Every Monday, I'll be doing spoiler-free, bite-sized book/magazine reviews.
The speculative fiction field is quite diverse but because of this, there's also a lot of old books that never get read. Thankfully, there are publishers like Planet Stories that go out of their way to reprint a genre--such as pulp--that aren't in fashion. In the case of Night's Master: Tales from the Flat Earth, it is Norilana Books which reprints this title but unlike Planet Stories, there's a solid link between this book and the type of fiction the publisher, Vera Nazarian, writes (mythpunk). And that's what impressed me the most: Night's Master: Tales from the Flat Earth is old--first published in 1978--and while there are elements that make it dated, it's also progressive in the sense that we can see its influences on today's writers, from Vera Nazarian to Catherynne M. Valente. This is, to me, proto-mythpunk, in the same way the New Wave paved the way for the New Weird.

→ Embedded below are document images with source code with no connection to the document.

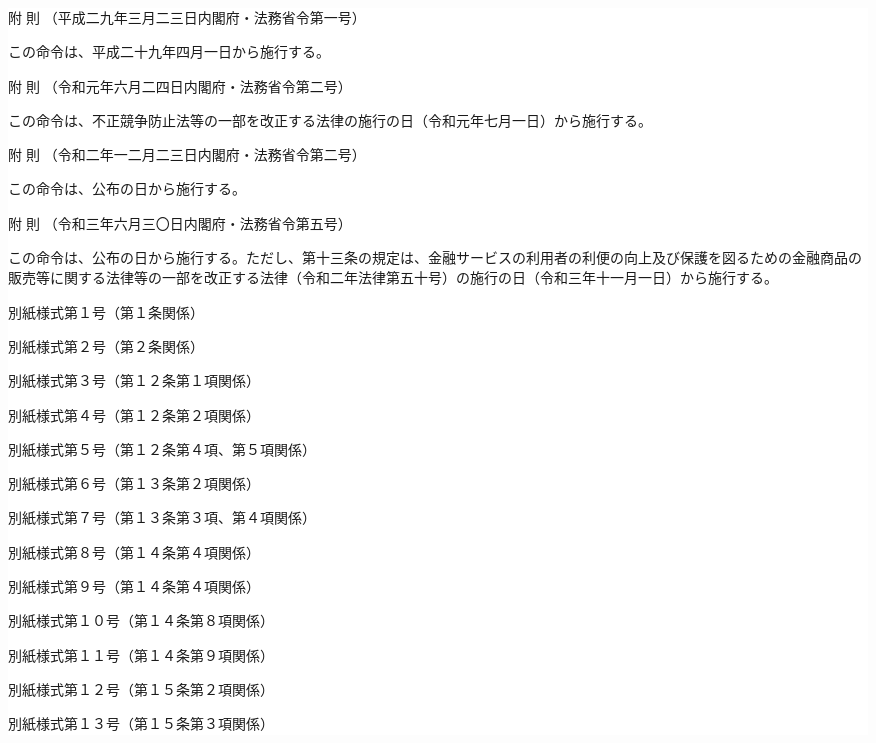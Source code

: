 附 則 （平成二九年三月二三日内閣府・法務省令第一号）

この命令は、平成二十九年四月一日から施行する。

附 則 （令和元年六月二四日内閣府・法務省令第二号）

この命令は、不正競争防止法等の一部を改正する法律の施行の日（令和元年七月一日）から施行する。

附 則 （令和二年一二月二三日内閣府・法務省令第二号）

この命令は、公布の日から施行する。

附 則 （令和三年六月三〇日内閣府・法務省令第五号）

この命令は、公布の日から施行する。ただし、第十三条の規定は、金融サービスの利用者の利便の向上及び保護を図るための金融商品の販売等に関する法律等の一部を改正する法律（令和二年法律第五十号）の施行の日（令和三年十一月一日）から施行する。

別紙様式第１号（第１条関係）

[](/./pict/H18F10002002001_2103171303_001.pdf)

別紙様式第２号（第２条関係）

[](/./pict/H18F10002002001_2103171303_002.pdf)

別紙様式第３号（第１２条第１項関係）

[](/./pict/H18F10002002001_2103171303_003.pdf)

別紙様式第４号（第１２条第２項関係）

[](/./pict/H18F10002002001_2103171303_004.pdf)

別紙様式第５号（第１２条第４項、第５項関係）

[](/./pict/H18F10002002001_2103171303_005.pdf)

別紙様式第６号（第１３条第２項関係）

[](/./pict/H18F10002002001_2103171303_006.pdf)

別紙様式第７号（第１３条第３項、第４項関係）

[](/./pict/H18F10002002001_2103171303_007.pdf)

別紙様式第８号（第１４条第４項関係）

[](/./pict/H18F10002002001_2103171303_008.pdf)

別紙様式第９号（第１４条第４項関係）

[](/./pict/H18F10002002001_2103171303_009.pdf)

別紙様式第１０号（第１４条第８項関係）

[](/./pict/H18F10002002001_2103171303_010.pdf)

別紙様式第１１号（第１４条第９項関係）

[](/./pict/H18F10002002001_2103171303_011.pdf)

別紙様式第１２号（第１５条第２項関係）

[](/./pict/H18F10002002001_2103171303_012.pdf)

別紙様式第１３号（第１５条第３項関係）

[](/./pict/H18F10002002001_2103171303_013.pdf)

Tanith Lee's writing style is going to be a hit or miss (and this becomes evident in the first few paragraphs), mainly because of the tone she's going for. It's everything your writing instructor told you not to do: show, don't tell; info dumping; too much exposition; two-dimensional characters; too much contrived coincidences. Taken in isolation, these are practices you don't want to include in a story (at least most of the time). Here, however, there's a purpose to their inclusion. Lee is attempting to mimic the tone of the mythical and the legendary, perhaps a bit too faithfully, thus the writing feels archaic. Similarly, such tales frequently include Romantic elements, hence the lack of variation in the characterization and the frequent intrusion of fate.
And yet, within the framework Lee is working with, she also subverts it. For example, a trope of such narratives is the rewarding of good deeds but here, that's not necessarily the case. Good acts can lead to terrible outcomes, and evil characters might end up doing good. There's also an acknowledgment of differing morals: demons are considered evil by man because the former have different mores from the latter. Mind you, all of this in a book that was published years before I was born.
There's one element that modern readers will appreciate and it's the way Lee structures the book. Night's Master: Tales from the Flat Earth reminds me of the mosaic novel because it's filled with disparate stories that can stand on their own but collectively reveal a larger tapestry. There are three "books" here, each book divided into two parts, and each part divided into three (following a three-act structure). The three books seem unrelated to each other, save for the fact that they have a recurring antagonist, the demon Azrharn (the Night's Master in the title). Each part has a closer association with each other, usually the first part being an origin story but each part can stand on their own. To some, this all might seem simplistic but the way Lee weaves them and interconnects them is to be applauded. Perhaps the closest approximation here is imagine a book collecting all the stories of a symbolic deity like Anansi the Spider, and providing a unifying and coherent framework to understand the narratives.
It's understandable if Lee's writing doesn't appeal to some readers, especially with the simplistic flow of Night's Master: Tales from the Flat Earth, but if you're looking for something experimental or enjoy a romantic, mythical story, then you might want to give this book a try. This is a title that's ahead of its time, and three decades down the line, still holds up to what the author intended it to do.